Le dieci fanciulle che portano le lampade richiama soprattutto l’immagine della comunità invitata a danzare nella gioia per fare festa allo sposo che viene. È l’immagine della Chiesa chiamata ad attendere con gioia il ritorno di Cristo. È un’immagine che forse rimanda all’interpretazione rabbinica del coro delle fanciulle nel Cantico dei Cantici, l’immagine cioè dei discepoli che portano la luce della Legge (Torah) e vegliano nell’attesa del Messia.
La lampada però ha bisogno dell’olio per continuare a splendere: è l’olio dell’accoglienza, usato appunto per accendere le torce in attesa dello sposo; ma l’olio è anche quello che viene messo sulle ferite di chi è stato bastonato dalla vita, come nella parabola del Samaritano; è soprattutto l’olio con cui è unto e consacrato il Messia, colui che il nostro cuore continuamente aspetta.

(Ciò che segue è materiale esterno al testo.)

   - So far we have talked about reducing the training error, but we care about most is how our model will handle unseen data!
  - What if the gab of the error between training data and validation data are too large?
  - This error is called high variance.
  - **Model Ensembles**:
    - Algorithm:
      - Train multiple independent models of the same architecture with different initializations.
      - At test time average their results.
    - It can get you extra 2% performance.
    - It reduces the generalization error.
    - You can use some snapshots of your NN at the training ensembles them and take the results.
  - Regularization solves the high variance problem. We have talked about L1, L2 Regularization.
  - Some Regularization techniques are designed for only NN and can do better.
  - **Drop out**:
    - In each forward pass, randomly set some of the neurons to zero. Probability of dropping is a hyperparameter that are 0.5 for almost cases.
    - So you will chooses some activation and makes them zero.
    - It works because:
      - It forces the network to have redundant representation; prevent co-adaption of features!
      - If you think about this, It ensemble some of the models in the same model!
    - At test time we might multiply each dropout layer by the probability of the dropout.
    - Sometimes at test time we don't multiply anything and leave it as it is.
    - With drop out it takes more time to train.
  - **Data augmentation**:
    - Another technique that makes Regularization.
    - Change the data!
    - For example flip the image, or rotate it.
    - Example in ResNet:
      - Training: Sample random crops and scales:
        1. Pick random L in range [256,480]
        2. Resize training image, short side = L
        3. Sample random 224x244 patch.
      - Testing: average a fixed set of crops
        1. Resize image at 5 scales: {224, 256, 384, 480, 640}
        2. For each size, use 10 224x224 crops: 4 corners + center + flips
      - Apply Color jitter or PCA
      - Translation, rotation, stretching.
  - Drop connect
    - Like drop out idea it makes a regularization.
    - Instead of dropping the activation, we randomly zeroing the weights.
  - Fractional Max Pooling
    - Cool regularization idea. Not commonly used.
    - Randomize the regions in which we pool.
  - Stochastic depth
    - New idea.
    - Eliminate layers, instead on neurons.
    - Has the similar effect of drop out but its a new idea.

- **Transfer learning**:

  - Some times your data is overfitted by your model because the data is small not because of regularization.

L’olio è quindi il simbolo di gesti molto personali e profondi e forse per questo la parabola esclude che lo si possa trovare al mercato, magari a buon prezzo. Ci sono gesti nella nostra vita che possiamo fare solo noi, gesti che non possono essere rimandati. Ci sono situazioni che ci chiedono di essere pronti, perché non ci sarà un’altra occasione.

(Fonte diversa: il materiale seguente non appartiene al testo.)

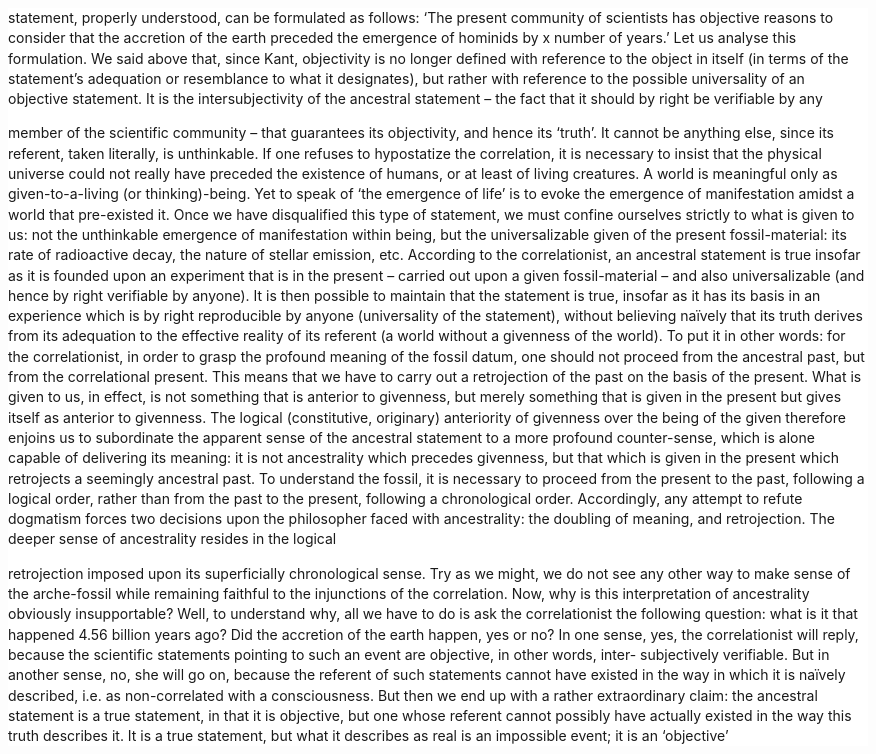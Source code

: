 statement, properly understood, can be formulated as follows: ‘The present
community of scientists has objective reasons to consider that the accretion
of the earth preceded the emergence of hominids by x number of years.’
Let us analyse this formulation.
We  said  above  that,  since  Kant,  objectivity  is  no  longer  defined  with
reference to the  object  in  itself  (in  terms  of  the  statement’s  adequation  or
resemblance to what it designates), but rather with reference to the possible
universality  of  an  objective  statement.  It  is  the  intersubjectivity  of  the
ancestral  statement  –  the  fact  that  it  should  by  right  be  verifiable  by  any

member  of  the  scientific  community  –  that  guarantees  its  objectivity,  and
hence its ‘truth’. It cannot be anything else, since its referent, taken literally,
is unthinkable. If one refuses to hypostatize the correlation, it is necessary
to  insist  that  the  physical  universe  could  not  really  have  preceded  the
existence of humans, or at least of living creatures. A world is meaningful
only  as  given-to-a-living  (or  thinking)-being.  Yet  to  speak  of  ‘the
emergence  of  life’  is  to  evoke  the  emergence  of  manifestation  amidst  a
world that pre-existed it. Once we have disqualified this type of statement,
we  must  confine  ourselves  strictly  to  what  is  given  to  us:  not  the
unthinkable  emergence  of  manifestation  within  being,  but  the
universalizable  given  of  the  present  fossil-material:  its  rate  of  radioactive
decay, the nature of stellar emission, etc. According to the correlationist, an
ancestral statement is true insofar as it is founded upon an experiment that
is  in  the  present  –  carried  out  upon  a  given  fossil-material  –  and  also
universalizable (and hence by right verifiable by anyone). It is then possible
to  maintain  that  the  statement  is  true,  insofar  as  it  has  its  basis  in  an
experience  which  is  by  right  reproducible  by  anyone  (universality  of  the
statement),  without  believing  naïvely  that  its  truth  derives  from  its
adequation  to  the  effective  reality  of  its  referent  (a  world  without  a
givenness of the world).
To  put  it  in  other  words:  for  the  correlationist,  in  order  to  grasp  the
profound  meaning  of  the  fossil  datum,  one  should  not  proceed  from  the
ancestral past, but from the correlational present. This means that we have
to carry out a retrojection of the past on the basis of the present. What is
given  to  us,  in  effect,  is  not  something  that  is  anterior  to  givenness,  but
merely something that is given in the present but gives itself as anterior to
givenness. The logical (constitutive, originary) anteriority of givenness over
the being of the given therefore enjoins us to subordinate the apparent sense
of the ancestral statement to a more profound counter-sense, which is alone
capable  of  delivering  its  meaning:  it  is  not  ancestrality  which  precedes
givenness,  but  that  which  is  given  in  the  present  which  retrojects  a
seemingly ancestral past. To understand the fossil, it is necessary to proceed
from the present to the past, following a logical order, rather than from the
past to the present, following a chronological order.
Accordingly, any attempt to refute dogmatism forces two decisions upon
the  philosopher  faced  with  ancestrality:  the  doubling  of  meaning,  and
retrojection.  The  deeper  sense  of  ancestrality  resides  in  the  logical

retrojection imposed upon  its  superficially  chronological sense.  Try  as we
might, we do not see any other way to make sense of the arche-fossil while
remaining faithful to the injunctions of the correlation.
Now,  why  is  this  interpretation  of  ancestrality  obviously  insupportable?
Well,  to  understand  why,  all  we  have  to  do  is  ask  the  correlationist  the
following question: what is it that happened 4.56 billion years ago? Did the
accretion of the earth happen, yes or no?
In  one  sense,  yes,  the  correlationist  will  reply,  because  the  scientific
statements  pointing  to  such  an  event  are  objective,  in  other  words,  inter-
subjectively verifiable. But in another sense, no, she will go on, because the
referent  of  such  statements  cannot  have  existed  in  the  way  in  which  it  is
naïvely described, i.e. as non-correlated with a consciousness. But then we
end up with a rather extraordinary claim: the ancestral statement is a true
statement,  in  that  it  is  objective,  but  one  whose  referent  cannot  possibly
have actually existed in the way this truth describes it. It is a true statement,
but  what  it  describes  as  real  is  an  impossible  event;  it  is  an  ‘objective’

Dove sta dunque la differenza tra le fanciulle sagge e quelle stolte? Non certo nell’addormentarsi, ma nell’aver preparato la propria lampada. A volte infatti la lampada si può spegnere, ma se nella vita ci saremo esercitati ad accenderla, ad usarla, allora nei momenti di buio sapremo dove mettere le mani.
Il problema delle fanciulle stolte non è il sonno, il loro problema è più antico, non si sono mai prese cura della lampada che è stata loro affidata. Lo sposo infatti dice loro di non conoscerle affatto. Nella loro vita non si sono mai preoccupate di conoscere lo sposo, per questo adesso sono trovate impreparate.
Nel pieno della notte, anche nel buio più profondo, un grido di gioia ci sveglierà. La notte non può durare per sempre, lo sposo ritornerà. Non riponiamo allora la nostra lampada in cantina, ma proviamo a tenerla accesa, anche se al mondo sembrerà inutile e incomprensibile.
Leggersi dentro
– Cosa fai per tenere accesa la tua lampada?
– Come vivi i momenti di buio della tua vita?
Vangelo della 32ma Domenica del Tempo Ordinario (Mt 25, 1-13):
In quel tempo, Gesù disse ai suoi discepoli questa parabola:
«Il regno dei cieli sarà simile a dieci vergini che presero le loro lampade e uscirono incontro allo sposo. Cinque di esse erano stolte e cinque sagge; le stolte presero le loro lampade, ma non presero con sé l’olio; le sagge invece, insieme alle loro lampade, presero anche l’olio in piccoli vasi. Poiché lo sposo tardava, si assopirono tutte e si addormentarono.
A mezzanotte si alzò un grido: “Ecco lo sposo! Andategli incontro!”. Allora tutte quelle vergini si destarono e prepararono le loro lampade. Le stolte dissero alle sagge: “Dateci un po’ del vostro olio, perché le nostre lampade si spengono”. Le sagge risposero: “No, perché non venga a mancare a noi e a voi; andate piuttosto dai venditori e compratevene”.
Ora, mentre quelle andavano a comprare l’olio, arrivò lo sposo e le vergini che erano pronte entrarono con lui alle nozze, e la porta fu chiusa. Più tardi arrivarono anche le altre vergini e incominciarono a dire: “Signore, signore, aprici!”. Ma egli rispose: “In verità io vi dico: non vi conosco”.
Vegliate dunque, perché non sapete né il giorno né l’ora».